Diario Judío México - I had the privilege of covering Senator Kennedy’s trip to Argentina and Chile in 1986 for Newsweek. It was one of the most memorable experiences in six years of reporting from the region.In Buenos Aires, the government of President Raul R. Alfonsin had just successfully prosecuted in civilian court the military architects of the Argentine “dirty war,” and Kennedy’s coming to Argentina in the aftermath of that singular and momentous event was in itself an important symbol of international support.
The contrast between what the United States sometimes unfortunately has meant in the region, and what it could mean, couldn’t have been greater during the Argentine leg of Kennedy’s visit.
Twenty-three years later memories remain bright of how the Senator gave a moving, eloquent evening address downtown to human rights activists and survivors–many of whom he knew personally from the worst days of repression. Meanwhile, down a few blocks along Calle Corrientes, demonstrators protesting the simultaneous appearance by David Rockefeller torched cars, battled well-armed police, and broke store windows.
Rockefeller, like his late brother Nelson, had been an irritating and self-interested apologist for the military junta. (Rockefeller retainer Henry Kissinger had actually given the generals a “green light” for their illegal and mostly clandstine rampage at the beginning, in 1976.) Going back to the hotel that night the motorcade carrying Senator’s party and the press had to move gingerly in a drizzling rain around the disturbances, which gave the evening a particularly sad cast.
Following a visit with Alfonsin, Senator Kennedy traveled to the Argentina province of La Rioja (which he repeatedly called “La Roija,” to the enjoyment of his hosts) to give homage to Mons.
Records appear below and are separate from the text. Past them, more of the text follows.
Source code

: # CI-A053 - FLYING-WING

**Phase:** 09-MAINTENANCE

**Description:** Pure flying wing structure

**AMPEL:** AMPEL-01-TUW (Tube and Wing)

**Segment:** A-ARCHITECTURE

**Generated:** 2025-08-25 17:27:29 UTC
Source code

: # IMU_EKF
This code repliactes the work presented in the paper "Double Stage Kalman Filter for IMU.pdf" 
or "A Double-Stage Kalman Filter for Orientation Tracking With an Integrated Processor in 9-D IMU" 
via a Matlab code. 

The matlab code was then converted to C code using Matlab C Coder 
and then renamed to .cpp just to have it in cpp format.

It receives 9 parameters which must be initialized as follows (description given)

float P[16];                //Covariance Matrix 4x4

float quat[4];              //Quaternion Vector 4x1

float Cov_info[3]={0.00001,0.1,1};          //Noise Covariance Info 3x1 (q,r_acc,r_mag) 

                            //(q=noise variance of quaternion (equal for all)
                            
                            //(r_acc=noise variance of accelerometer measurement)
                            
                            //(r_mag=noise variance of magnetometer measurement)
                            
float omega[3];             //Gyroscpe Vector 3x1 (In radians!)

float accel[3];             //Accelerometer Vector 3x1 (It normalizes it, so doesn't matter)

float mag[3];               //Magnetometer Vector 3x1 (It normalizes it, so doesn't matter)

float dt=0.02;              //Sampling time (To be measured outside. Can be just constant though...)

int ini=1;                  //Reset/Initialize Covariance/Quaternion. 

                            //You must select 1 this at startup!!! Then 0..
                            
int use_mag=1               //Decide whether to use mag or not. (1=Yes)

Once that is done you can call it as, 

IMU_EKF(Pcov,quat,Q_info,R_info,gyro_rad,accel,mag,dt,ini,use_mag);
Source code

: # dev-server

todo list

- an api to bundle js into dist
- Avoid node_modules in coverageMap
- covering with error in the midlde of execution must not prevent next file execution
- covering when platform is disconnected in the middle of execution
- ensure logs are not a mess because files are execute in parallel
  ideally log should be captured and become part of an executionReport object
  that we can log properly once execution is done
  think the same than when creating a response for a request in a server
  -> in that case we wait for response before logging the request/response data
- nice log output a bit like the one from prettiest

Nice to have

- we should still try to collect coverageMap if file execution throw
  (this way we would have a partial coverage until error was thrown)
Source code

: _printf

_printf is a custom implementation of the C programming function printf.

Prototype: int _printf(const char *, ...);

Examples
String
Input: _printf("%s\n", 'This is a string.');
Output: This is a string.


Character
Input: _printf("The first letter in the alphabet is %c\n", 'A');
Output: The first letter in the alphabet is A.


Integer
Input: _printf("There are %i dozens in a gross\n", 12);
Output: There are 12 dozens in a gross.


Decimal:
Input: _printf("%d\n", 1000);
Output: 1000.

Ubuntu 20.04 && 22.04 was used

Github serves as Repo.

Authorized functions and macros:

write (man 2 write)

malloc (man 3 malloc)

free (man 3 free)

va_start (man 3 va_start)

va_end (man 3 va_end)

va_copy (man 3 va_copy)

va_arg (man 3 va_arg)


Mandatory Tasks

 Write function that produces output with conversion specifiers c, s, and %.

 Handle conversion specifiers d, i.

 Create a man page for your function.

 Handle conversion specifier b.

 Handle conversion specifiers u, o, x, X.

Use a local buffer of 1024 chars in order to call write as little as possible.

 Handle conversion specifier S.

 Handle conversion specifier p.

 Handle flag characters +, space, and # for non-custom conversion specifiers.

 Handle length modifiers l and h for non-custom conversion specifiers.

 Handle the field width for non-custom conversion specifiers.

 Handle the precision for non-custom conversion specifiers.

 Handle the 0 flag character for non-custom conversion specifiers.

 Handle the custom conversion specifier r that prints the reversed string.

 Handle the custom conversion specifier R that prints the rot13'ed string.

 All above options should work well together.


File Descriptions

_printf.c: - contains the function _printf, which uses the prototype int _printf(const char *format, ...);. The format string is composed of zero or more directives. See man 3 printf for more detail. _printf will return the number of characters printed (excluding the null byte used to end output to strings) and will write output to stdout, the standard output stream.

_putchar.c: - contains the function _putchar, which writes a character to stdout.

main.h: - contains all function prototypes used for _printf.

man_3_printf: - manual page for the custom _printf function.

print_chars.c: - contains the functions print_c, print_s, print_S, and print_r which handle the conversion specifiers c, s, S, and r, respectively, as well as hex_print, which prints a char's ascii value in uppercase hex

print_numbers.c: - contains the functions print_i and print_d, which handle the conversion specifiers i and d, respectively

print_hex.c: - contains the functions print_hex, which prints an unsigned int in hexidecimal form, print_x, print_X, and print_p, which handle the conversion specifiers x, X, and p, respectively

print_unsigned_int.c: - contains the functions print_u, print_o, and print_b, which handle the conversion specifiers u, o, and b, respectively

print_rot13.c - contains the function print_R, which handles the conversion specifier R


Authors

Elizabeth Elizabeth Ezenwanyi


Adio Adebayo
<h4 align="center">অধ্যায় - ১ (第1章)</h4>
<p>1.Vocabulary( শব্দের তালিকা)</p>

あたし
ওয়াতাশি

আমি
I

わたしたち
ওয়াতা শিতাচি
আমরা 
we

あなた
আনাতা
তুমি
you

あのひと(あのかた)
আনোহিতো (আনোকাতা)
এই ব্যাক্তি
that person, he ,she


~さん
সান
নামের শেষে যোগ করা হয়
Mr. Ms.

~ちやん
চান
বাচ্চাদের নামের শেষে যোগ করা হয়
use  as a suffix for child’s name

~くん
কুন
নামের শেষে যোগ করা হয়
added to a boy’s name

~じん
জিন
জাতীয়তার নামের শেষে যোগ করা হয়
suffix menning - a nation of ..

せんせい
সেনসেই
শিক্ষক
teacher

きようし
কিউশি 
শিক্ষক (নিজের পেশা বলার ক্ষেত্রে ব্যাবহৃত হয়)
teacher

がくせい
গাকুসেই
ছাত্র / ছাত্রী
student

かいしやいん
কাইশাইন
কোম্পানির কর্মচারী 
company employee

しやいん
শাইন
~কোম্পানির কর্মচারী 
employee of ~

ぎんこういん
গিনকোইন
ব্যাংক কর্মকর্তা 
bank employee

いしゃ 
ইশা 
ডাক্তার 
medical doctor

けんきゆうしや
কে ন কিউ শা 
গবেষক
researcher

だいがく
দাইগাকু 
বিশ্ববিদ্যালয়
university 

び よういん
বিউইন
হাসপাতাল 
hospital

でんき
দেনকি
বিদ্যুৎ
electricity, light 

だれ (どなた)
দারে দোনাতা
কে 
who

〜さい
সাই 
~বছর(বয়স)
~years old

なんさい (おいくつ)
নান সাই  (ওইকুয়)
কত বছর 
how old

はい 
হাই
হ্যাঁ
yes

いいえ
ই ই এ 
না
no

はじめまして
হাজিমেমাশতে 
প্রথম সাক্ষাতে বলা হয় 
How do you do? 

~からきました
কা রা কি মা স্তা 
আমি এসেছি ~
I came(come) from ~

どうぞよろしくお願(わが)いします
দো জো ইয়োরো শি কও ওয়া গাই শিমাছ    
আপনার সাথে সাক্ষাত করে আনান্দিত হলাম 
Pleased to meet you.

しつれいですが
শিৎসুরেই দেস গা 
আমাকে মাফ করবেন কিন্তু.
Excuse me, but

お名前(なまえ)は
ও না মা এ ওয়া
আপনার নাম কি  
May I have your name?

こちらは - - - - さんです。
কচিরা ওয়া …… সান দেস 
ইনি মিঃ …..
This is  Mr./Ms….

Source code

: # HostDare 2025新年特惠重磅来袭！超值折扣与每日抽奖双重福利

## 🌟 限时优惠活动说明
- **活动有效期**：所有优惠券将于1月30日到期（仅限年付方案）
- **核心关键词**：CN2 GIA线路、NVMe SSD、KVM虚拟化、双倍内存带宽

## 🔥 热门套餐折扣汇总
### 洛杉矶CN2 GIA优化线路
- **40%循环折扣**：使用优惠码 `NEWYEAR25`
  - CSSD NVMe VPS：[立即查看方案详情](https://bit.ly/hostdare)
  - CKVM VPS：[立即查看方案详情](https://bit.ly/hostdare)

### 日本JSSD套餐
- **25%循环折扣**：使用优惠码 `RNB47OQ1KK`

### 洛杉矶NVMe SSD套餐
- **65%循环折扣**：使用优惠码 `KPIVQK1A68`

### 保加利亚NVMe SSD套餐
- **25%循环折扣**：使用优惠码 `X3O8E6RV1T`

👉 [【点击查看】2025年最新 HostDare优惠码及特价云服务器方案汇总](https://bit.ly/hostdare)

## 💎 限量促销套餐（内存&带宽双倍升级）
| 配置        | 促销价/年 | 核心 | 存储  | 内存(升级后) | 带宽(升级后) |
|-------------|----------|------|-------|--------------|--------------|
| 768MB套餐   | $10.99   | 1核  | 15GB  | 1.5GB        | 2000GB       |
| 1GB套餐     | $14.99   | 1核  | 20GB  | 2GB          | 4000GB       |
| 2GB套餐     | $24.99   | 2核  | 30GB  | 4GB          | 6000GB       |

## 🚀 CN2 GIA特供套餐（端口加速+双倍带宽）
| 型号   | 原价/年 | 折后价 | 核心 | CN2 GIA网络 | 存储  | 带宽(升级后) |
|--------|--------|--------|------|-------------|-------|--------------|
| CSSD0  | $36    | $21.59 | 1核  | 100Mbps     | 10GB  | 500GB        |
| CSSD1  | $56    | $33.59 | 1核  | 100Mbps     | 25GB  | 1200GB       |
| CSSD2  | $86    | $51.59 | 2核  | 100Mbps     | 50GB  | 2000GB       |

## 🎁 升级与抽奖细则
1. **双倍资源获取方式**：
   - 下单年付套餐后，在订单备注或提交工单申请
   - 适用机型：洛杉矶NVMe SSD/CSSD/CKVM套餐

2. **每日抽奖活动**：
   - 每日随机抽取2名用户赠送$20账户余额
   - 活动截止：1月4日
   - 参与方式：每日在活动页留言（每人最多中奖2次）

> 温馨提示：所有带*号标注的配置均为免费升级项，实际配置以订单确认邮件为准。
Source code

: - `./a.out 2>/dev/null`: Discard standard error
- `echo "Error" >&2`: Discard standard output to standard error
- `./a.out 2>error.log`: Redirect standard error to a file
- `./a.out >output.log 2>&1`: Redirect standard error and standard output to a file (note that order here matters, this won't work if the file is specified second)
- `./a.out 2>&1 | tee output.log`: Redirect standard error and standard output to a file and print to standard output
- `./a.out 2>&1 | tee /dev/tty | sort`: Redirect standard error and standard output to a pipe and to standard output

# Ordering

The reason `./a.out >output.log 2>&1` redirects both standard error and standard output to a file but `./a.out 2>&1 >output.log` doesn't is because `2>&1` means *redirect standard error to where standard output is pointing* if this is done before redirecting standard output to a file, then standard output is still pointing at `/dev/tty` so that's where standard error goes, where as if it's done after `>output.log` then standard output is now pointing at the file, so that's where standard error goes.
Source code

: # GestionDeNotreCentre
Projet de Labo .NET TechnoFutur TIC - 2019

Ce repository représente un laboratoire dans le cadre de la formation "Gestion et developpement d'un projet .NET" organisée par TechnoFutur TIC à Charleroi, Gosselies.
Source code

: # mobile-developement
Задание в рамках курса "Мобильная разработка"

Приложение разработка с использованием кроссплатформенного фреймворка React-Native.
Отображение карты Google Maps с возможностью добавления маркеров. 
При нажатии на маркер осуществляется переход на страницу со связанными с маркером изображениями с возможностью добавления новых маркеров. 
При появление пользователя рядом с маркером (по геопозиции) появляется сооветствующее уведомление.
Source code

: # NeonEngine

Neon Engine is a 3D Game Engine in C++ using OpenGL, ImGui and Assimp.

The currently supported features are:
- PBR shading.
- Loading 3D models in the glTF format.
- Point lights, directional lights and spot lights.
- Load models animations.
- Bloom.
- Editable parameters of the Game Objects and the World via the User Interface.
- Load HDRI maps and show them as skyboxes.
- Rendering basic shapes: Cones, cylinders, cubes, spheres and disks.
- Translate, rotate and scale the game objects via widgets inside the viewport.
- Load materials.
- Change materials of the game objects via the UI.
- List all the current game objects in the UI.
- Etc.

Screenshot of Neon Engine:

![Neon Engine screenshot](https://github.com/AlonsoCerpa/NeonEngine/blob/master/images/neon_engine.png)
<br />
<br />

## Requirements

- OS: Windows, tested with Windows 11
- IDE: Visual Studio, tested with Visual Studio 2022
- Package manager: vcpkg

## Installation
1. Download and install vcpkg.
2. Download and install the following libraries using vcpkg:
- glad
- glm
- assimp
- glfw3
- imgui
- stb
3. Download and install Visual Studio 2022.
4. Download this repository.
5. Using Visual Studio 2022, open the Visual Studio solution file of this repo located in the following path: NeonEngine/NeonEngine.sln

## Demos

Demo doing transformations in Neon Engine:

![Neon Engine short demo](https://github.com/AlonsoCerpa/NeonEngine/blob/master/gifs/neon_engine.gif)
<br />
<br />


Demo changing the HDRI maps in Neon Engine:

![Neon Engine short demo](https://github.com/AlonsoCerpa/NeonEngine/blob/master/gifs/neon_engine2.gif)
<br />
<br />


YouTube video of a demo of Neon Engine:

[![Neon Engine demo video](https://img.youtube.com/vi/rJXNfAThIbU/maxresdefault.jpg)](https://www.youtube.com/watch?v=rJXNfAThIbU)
Enrique Angelelli, the progresive Catholic bishop killed in 1976 by the military in a staged car accident. Angelelli was himself a profile in courage, staying in the province as death squads murdered his priests, then came for him, while the Church heirarchy in Buenos Aires issued mute protests.
Then-Gov. Carlos S. Menem, at the time a “reformist” Peronist and later a successful candidate for president, tried to dominate the Kennedy stay in La Rioja, staging a big parade complete with brass band as the senator arrived in the capital. That night Menem hosted the senator and his sisters Jean and Pat in a raucous private party.
The scene was pure Fellini a la gaucho. After several drinks, Menem–a short man with long hair and sideburns–hoisted an ornate sword, waving it unsteadily about his head, alleging how if it were up to him he’d travel with Kennedy the next day to Santiago to fight Captain General Pinochet. The patent bathos had the Kennedy sisters rolling their eyes, while the senator somewhat uncomfortably eyed the gesticulating Menem and his gleaming weapon. (Later, as president, Menem pardoned the Argentine generals imprisoned under Alfonsin, against Kennedy’s advice and strong, if private, pleadings.)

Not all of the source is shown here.